During this declaration of his principles, the Spaniard's cigar had gone out; he lit another, pressed down his huge cocked hat deeper upon his forehead, took a long cross-hilted dagger from the wall, with the words, "Ven, mi querida Virgen!" and kissing the sacred emblem, laid it before him. Husband and wife had quarrelled themselves weary, and now remained silent.
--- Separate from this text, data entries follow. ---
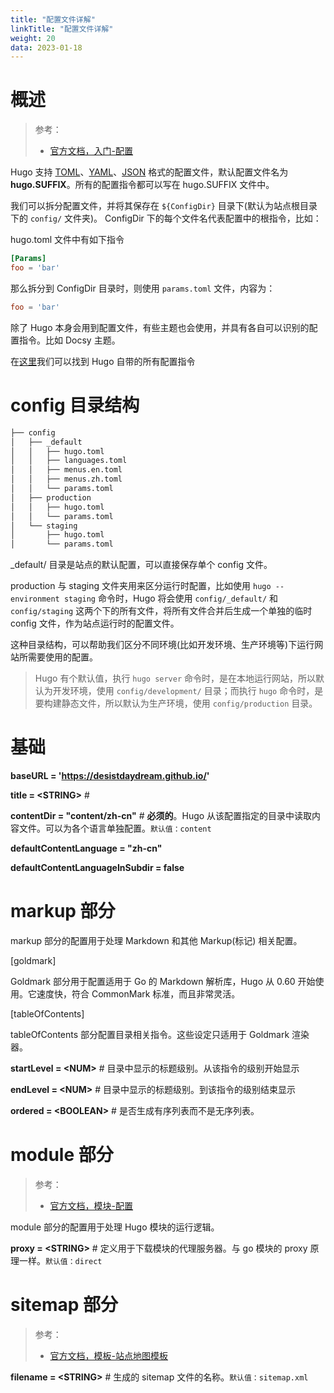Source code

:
 ```yaml
---
title: "配置文件详解"
linkTitle: "配置文件详解"
weight: 20
data: 2023-01-18
---
```


# 概述
> 参考：
> - [官方文档，入门-配置](https://gohugo.io/getting-started/configuration/)

Hugo 支持 [TOML](/docs/IT学习笔记/2.编程/无法分类的语言/TOML.md)、[YAML](/docs/IT学习笔记/2.编程/无法分类的语言/YAML.md)、[JSON](/docs/IT学习笔记/2.编程/无法分类的语言/JSON.md) 格式的配置文件，默认配置文件名为 **hugo.SUFFIX**。所有的配置指令都可以写在 hugo.SUFFIX 文件中。

我们可以拆分配置文件，并将其保存在 `${ConfigDir}` 目录下(默认为站点根目录下的 `config/` 文件夹)。 ConfigDir 下的每个文件名代表配置中的根指令，比如：

hugo.toml 文件中有如下指令

```toml
[Params]
foo = 'bar'
```

那么拆分到 ConfigDir 目录时，则使用 `params.toml` 文件，内容为：

```toml
foo = 'bar'
```

除了 Hugo 本身会用到配置文件，有些主题也会使用，并具有各自可以识别的配置指令。比如 Docsy 主题。

在[这里](https://gohugo.io/getting-started/configuration/#all-configuration-settings)我们可以找到 Hugo 自带的所有配置指令

# config 目录结构
```bash
├── config
│   ├── _default
│   │   ├── hugo.toml
│   │   ├── languages.toml
│   │   ├── menus.en.toml
│   │   ├── menus.zh.toml
│   │   └── params.toml
│   ├── production
│   │   ├── hugo.toml
│   │   └── params.toml
│   └── staging
│       ├── hugo.toml
│       └── params.toml
```

\_default/ 目录是站点的默认配置，可以直接保存单个 config 文件。

production 与 staging 文件夹用来区分运行时配置，比如使用 `hugo --environment staging` 命令时，Hugo 将会使用 `config/_default/` 和 `config/staging` 这两个下的所有文件，将所有文件合并后生成一个单独的临时 config 文件，作为站点运行时的配置文件。

这种目录结构，可以帮助我们区分不同环境(比如开发环境、生产环境等)下运行网站所需要使用的配置。

> Hugo 有个默认值，执行 `hugo server` 命令时，是在本地运行网站，所以默认为开发环境，使用 `config/development/` 目录；而执行 `hugo` 命令时，是要构建静态文件，所以默认为生产环境，使用 `config/production` 目录。

# 基础

**baseURL = 'https://desistdaydream.github.io/'**

**title = \<STRING>** # 

**contentDir = "content/zh-cn"** # **必须的**。Hugo 从该配置指定的目录中读取内容文件。可以为各个语言单独配置。`默认值：content`

**defaultContentLanguage = "zh-cn"**

**defaultContentLanguageInSubdir = false**

# markup 部分

markup 部分的配置用于处理 Markdown 和其他 Markup(标记) 相关配置。

[goldmark]

Goldmark 部分用于配置适用于 Go 的 Markdown 解析库，Hugo 从 0.60 开始使用。它速度快，符合 CommonMark 标准，而且非常灵活。

[tableOfContents]

tableOfContents 部分配置目录相关指令。这些设定只适用于 Goldmark 渲染器。

**startLevel = \<NUM>** # 目录中显示的标题级别。从该指令的级别开始显示

**endLevel = \<NUM>** # 目录中显示的标题级别。到该指令的级别结束显示

**ordered = \<BOOLEAN>** # 是否生成有序列表而不是无序列表。

# module 部分

> 参考：
> - [官方文档，模块-配置](https://gohugo.io/hugo-modules/configuration/)

module 部分的配置用于处理 Hugo 模块的运行逻辑。

**proxy = \<STRING>** # 定义用于下载模块的代理服务器。与 go 模块的 proxy 原理一样。`默认值：direct`

# sitemap 部分

> 参考：
> - [官方文档，模板-站点地图模板](https://gohugo.io/templates/sitemap-template/)

**filename = \<STRING>** # 生成的 sitemap 文件的名称。`默认值：sitemap.xml`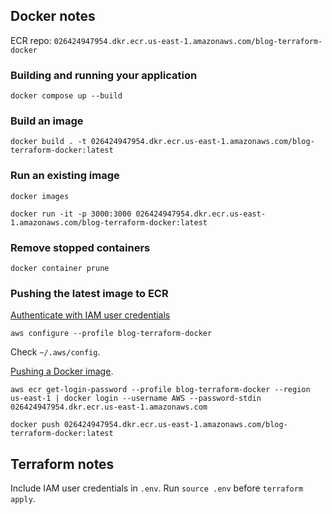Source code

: ## Docker notes

ECR repo: `026424947954.dkr.ecr.us-east-1.amazonaws.com/blog-terraform-docker`

### Building and running your application

```
docker compose up --build
```

### Build an image

```
docker build . -t 026424947954.dkr.ecr.us-east-1.amazonaws.com/blog-terraform-docker:latest
```

### Run an existing image

```
docker images
```

```
docker run -it -p 3000:3000 026424947954.dkr.ecr.us-east-1.amazonaws.com/blog-terraform-docker:latest
```

### Remove stopped containers

```
docker container prune
```

### Pushing the latest image to ECR

[Authenticate with IAM user credentials](https://docs.aws.amazon.com/cli/latest/userguide/cli-authentication-user.html#cli-authentication-user-configure-wizard)

```
aws configure --profile blog-terraform-docker
```

Check `~/.aws/config`.

[Pushing a Docker image](https://docs.aws.amazon.com/AmazonECR/latest/userguide/docker-push-ecr-image.html).

```
aws ecr get-login-password --profile blog-terraform-docker --region us-east-1 | docker login --username AWS --password-stdin 026424947954.dkr.ecr.us-east-1.amazonaws.com
```

```
docker push 026424947954.dkr.ecr.us-east-1.amazonaws.com/blog-terraform-docker:latest
```

## Terraform notes

Include IAM user credentials in `.env`. Run `source .env` before `terraform apply`.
The dispute seemed to have excited no interest in the saloon and mirador, where the young ladies were still lounging, yawning, and smoking; their features wearing that disagreeable relaxed expression which is frequently to be observed in the countenances of Mexican women. A moment, however, was sufficient to change the scene. The Señorita Ximene had gazed awhile, with the drooping underlip and careless glance of indifference, upon a number of persons who were coming up the Tacuba Street, and who, to judge from their garb, were for the most part members of the cinco gremios, the five guilds or handicrafts. On a sudden, however, her eyes lost their vague and languid look, and became fixed and sparkling; her lips were protruded as if inviting a kiss; her hand was extended, her mantilla fell, as of itself, into graceful folds—it was but an instant, and the damsel was completely transformed. Her two companions had scarcely remarked this change, when they in their turn underwent a like metamorphosis; their countenance became all animation, their manner fascination itself; they were no longer the same beings.
"Don Pinto y un superbo hombre!" whispered Ximene.